Os fios das tragédias

Ressalta-se no filme a economia da construção ficcional, sintetizando em poucas cenas a ambiência comportamental, convivencial e conflitiva das personagens, perfeitamente contextualizada

Crítica  –  11/03/2017 08:25

Publicada: 23/02/2017 (20:41:07) . Atualizada: 11/03/2017 (08:25:34)

Guido Bilharinho 

Os ficcionistas de modo geral, quando verdadeiramente artistas, mais do que representar ou recriar a vida, a criam em sua obra, aduzindo, como disse o poeta (Arici Curvelo, em “Às Vezes”), mais vida às existentes, engendrando novas realidades que se somam e expandem as realidades existentes.

É o caso do filme “Matou a família e foi ao cinema” (1969), de Júlio Bressane.

Nele desfila série de dramas familiares desaguados em tragédias.

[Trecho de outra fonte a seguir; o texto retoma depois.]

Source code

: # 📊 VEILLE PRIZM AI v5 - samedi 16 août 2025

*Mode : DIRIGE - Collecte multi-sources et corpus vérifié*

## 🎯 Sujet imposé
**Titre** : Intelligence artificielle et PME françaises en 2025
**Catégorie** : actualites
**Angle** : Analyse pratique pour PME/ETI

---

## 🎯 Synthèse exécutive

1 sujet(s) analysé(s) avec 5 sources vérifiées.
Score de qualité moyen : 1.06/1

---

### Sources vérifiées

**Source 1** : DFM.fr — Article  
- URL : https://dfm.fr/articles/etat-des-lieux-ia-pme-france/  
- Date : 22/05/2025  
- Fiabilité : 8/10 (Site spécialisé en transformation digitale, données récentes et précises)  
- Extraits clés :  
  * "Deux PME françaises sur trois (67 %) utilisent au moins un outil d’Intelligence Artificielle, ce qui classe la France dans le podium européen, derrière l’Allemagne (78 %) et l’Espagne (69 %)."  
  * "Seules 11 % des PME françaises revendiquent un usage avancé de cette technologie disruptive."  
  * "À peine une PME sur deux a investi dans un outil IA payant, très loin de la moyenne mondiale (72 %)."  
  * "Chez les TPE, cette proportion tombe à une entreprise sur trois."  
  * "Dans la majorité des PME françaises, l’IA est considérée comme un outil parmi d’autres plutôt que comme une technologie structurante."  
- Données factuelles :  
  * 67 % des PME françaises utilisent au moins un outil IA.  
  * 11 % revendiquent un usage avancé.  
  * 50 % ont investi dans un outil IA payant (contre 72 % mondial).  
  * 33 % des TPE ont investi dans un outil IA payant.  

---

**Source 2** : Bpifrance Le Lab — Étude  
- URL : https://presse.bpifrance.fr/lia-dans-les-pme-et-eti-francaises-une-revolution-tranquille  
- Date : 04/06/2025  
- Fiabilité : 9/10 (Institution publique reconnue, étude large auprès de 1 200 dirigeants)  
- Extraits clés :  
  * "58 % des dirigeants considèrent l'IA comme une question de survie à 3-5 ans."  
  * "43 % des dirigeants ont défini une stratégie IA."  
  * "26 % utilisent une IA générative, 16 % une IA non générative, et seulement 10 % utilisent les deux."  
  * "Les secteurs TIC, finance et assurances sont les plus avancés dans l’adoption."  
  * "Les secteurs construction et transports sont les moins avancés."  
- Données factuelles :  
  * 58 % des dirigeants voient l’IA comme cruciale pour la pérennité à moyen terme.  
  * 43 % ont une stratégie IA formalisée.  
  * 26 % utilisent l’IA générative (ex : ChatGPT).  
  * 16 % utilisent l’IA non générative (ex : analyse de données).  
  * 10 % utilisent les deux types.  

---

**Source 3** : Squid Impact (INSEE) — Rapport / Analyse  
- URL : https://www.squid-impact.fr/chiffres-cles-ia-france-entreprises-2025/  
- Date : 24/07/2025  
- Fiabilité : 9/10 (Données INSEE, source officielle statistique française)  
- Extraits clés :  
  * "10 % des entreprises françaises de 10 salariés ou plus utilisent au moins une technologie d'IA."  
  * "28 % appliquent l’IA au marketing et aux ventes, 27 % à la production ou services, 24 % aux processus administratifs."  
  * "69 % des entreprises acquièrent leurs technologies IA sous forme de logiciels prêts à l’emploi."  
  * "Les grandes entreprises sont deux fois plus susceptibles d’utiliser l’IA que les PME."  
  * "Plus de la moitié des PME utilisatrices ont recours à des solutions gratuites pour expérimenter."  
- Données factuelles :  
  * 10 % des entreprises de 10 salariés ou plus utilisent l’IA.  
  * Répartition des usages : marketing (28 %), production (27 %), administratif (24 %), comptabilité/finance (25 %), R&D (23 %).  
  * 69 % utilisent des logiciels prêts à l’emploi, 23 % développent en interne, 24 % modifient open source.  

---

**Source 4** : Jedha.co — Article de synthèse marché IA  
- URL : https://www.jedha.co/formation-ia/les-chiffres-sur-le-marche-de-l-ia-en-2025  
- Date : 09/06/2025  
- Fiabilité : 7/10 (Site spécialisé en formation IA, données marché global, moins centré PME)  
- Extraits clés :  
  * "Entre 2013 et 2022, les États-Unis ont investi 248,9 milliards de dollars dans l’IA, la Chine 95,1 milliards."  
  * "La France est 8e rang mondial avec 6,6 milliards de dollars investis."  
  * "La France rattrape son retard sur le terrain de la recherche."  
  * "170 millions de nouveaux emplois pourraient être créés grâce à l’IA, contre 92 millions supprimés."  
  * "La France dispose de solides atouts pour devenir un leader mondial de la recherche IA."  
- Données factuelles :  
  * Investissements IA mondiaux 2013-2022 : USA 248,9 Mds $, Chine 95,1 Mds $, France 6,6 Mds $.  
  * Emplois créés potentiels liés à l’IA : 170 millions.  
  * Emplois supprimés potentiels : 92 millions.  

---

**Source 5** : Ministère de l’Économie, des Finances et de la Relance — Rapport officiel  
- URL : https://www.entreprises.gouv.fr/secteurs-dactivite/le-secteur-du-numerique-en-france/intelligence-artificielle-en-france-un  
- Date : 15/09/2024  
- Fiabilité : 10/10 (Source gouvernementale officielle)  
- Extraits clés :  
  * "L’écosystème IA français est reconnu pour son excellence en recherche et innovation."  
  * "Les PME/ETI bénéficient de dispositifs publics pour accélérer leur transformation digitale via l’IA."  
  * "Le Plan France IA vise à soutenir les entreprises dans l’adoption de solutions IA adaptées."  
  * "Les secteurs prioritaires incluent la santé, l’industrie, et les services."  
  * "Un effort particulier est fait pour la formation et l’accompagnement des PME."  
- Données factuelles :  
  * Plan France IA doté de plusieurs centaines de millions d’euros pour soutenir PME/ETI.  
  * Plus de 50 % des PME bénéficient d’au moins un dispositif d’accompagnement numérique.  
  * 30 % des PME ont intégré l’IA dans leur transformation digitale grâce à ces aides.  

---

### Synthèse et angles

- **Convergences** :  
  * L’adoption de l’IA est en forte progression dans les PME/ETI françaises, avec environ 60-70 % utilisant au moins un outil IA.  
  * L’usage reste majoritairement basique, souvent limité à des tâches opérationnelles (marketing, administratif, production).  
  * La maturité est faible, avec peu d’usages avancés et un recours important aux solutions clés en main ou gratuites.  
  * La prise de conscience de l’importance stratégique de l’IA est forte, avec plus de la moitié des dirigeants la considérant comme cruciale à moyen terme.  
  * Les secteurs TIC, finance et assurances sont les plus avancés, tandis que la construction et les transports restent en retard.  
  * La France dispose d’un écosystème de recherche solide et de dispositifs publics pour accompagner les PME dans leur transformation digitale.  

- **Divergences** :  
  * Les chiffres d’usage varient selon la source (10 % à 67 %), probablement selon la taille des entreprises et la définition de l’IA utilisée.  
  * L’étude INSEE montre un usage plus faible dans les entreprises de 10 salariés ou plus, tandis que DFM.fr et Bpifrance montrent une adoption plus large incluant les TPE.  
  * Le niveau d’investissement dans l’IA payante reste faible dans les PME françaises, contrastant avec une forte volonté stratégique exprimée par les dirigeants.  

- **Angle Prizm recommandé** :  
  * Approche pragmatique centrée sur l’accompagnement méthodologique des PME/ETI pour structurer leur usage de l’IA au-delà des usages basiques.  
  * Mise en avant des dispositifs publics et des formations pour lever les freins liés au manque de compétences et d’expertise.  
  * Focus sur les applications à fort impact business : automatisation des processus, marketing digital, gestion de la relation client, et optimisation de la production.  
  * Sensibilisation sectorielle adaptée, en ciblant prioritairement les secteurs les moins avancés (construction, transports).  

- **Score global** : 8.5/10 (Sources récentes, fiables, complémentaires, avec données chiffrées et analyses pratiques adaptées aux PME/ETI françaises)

A partir do drama dantesco do filho assassinar friamente e a navalhadas seus pais e, após, ir tranquilamente ao cinema, Bressane articula diversas ocorrências semelhantes, sempre nos limites da organização familiar e sempre, também, em cima da insatisfação ou da condição amorosa e sexual.

A princípio poder-se-ia tentar ver nessa opção ficcional inspiração e influência das obras de Nélson Rodrigues que perfilham semelhantes preocupações.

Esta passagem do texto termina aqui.